● Description of the task
Transcribe the listing that follows exactly, from its first line to its last.

● Input
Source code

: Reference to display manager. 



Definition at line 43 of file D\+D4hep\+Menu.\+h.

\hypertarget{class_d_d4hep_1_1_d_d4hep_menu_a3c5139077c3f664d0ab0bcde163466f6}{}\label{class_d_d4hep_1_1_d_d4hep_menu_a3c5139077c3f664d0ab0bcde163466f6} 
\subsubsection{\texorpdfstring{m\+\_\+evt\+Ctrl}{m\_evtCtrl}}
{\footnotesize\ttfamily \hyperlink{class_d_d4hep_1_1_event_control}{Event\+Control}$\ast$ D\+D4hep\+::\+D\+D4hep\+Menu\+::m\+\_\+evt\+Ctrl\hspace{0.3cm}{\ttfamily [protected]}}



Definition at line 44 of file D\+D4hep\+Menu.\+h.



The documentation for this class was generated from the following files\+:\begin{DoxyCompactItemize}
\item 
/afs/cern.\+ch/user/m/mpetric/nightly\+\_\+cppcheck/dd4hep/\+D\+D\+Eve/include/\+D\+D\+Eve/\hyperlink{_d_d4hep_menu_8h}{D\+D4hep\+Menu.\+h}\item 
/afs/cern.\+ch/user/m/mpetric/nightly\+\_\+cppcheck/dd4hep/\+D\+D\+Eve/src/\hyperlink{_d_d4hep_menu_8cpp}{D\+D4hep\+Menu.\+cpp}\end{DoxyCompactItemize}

● Solution below
Source code

: Reference to display manager. 



Definition at line 43 of file D\+D4hep\+Menu.\+h.

\hypertarget{class_d_d4hep_1_1_d_d4hep_menu_a3c5139077c3f664d0ab0bcde163466f6}{}\label{class_d_d4hep_1_1_d_d4hep_menu_a3c5139077c3f664d0ab0bcde163466f6} 
\subsubsection{\texorpdfstring{m\+\_\+evt\+Ctrl}{m\_evtCtrl}}
{\footnotesize\ttfamily \hyperlink{class_d_d4hep_1_1_event_control}{Event\+Control}$\ast$ D\+D4hep\+::\+D\+D4hep\+Menu\+::m\+\_\+evt\+Ctrl\hspace{0.3cm}{\ttfamily [protected]}}



Definition at line 44 of file D\+D4hep\+Menu.\+h.



The documentation for this class was generated from the following files\+:\begin{DoxyCompactItemize}
\item 
/afs/cern.\+ch/user/m/mpetric/nightly\+\_\+cppcheck/dd4hep/\+D\+D\+Eve/include/\+D\+D\+Eve/\hyperlink{_d_d4hep_menu_8h}{D\+D4hep\+Menu.\+h}\item 
/afs/cern.\+ch/user/m/mpetric/nightly\+\_\+cppcheck/dd4hep/\+D\+D\+Eve/src/\hyperlink{_d_d4hep_menu_8cpp}{D\+D4hep\+Menu.\+cpp}\end{DoxyCompactItemize}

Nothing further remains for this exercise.